Recorded information:
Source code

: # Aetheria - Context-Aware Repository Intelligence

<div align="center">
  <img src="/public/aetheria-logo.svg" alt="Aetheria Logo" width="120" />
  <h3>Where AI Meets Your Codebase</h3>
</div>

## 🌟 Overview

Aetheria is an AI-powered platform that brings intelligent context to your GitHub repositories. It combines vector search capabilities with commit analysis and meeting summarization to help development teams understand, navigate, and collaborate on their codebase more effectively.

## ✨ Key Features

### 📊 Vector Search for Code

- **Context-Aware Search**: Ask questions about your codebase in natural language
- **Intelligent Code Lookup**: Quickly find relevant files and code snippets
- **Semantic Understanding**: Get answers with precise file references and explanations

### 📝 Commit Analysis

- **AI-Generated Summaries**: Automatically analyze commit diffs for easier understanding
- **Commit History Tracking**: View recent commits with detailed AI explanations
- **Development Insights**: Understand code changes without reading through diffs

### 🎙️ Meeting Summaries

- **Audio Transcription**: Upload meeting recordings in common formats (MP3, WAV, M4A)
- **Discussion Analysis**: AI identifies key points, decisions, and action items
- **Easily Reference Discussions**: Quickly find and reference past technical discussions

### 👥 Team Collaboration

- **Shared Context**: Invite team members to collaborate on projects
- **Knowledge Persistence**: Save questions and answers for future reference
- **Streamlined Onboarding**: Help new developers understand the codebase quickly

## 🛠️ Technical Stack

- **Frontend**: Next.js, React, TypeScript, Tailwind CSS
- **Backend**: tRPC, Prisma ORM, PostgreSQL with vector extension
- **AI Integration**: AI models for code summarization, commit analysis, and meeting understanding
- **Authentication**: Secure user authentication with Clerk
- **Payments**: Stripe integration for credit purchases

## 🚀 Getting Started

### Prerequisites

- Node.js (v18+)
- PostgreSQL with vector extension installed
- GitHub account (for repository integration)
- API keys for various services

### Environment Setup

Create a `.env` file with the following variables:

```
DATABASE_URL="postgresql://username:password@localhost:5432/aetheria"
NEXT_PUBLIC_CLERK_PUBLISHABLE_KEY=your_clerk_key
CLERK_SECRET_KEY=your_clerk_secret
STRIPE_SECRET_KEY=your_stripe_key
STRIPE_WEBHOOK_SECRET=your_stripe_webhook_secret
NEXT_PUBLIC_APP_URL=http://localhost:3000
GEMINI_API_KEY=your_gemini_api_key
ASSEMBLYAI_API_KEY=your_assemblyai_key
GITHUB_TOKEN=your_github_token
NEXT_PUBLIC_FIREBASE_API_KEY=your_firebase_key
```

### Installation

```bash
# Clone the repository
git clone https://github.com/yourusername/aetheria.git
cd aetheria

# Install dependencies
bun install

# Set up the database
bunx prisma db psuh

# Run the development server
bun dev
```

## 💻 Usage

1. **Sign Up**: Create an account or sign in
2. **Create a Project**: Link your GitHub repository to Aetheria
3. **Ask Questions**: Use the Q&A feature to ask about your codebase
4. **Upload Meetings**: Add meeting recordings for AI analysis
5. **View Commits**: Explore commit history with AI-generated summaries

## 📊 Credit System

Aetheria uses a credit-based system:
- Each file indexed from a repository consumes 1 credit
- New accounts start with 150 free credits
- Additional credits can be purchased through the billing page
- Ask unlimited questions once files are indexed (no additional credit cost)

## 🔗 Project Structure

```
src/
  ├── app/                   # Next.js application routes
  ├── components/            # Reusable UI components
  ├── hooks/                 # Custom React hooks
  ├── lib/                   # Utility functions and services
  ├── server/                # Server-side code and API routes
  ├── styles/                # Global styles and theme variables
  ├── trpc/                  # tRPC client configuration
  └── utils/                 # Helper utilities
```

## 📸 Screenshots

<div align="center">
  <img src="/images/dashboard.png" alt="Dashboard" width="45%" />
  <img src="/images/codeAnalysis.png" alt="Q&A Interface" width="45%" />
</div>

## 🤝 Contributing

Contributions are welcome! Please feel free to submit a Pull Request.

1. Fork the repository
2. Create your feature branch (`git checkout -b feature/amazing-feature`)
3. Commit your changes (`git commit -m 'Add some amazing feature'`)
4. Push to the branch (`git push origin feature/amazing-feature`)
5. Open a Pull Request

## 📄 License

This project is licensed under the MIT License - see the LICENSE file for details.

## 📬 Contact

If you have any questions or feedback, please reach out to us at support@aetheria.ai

What you will do: Quote the listing word for word from its first line through the line in which "## 🌟 Overview" appears.

Answer to this problem:
Source code

: # Aetheria - Context-Aware Repository Intelligence

<div align="center">
  <img src="/public/aetheria-logo.svg" alt="Aetheria Logo" width="120" />
  <h3>Where AI Meets Your Codebase</h3>
</div>

## 🌟 Overview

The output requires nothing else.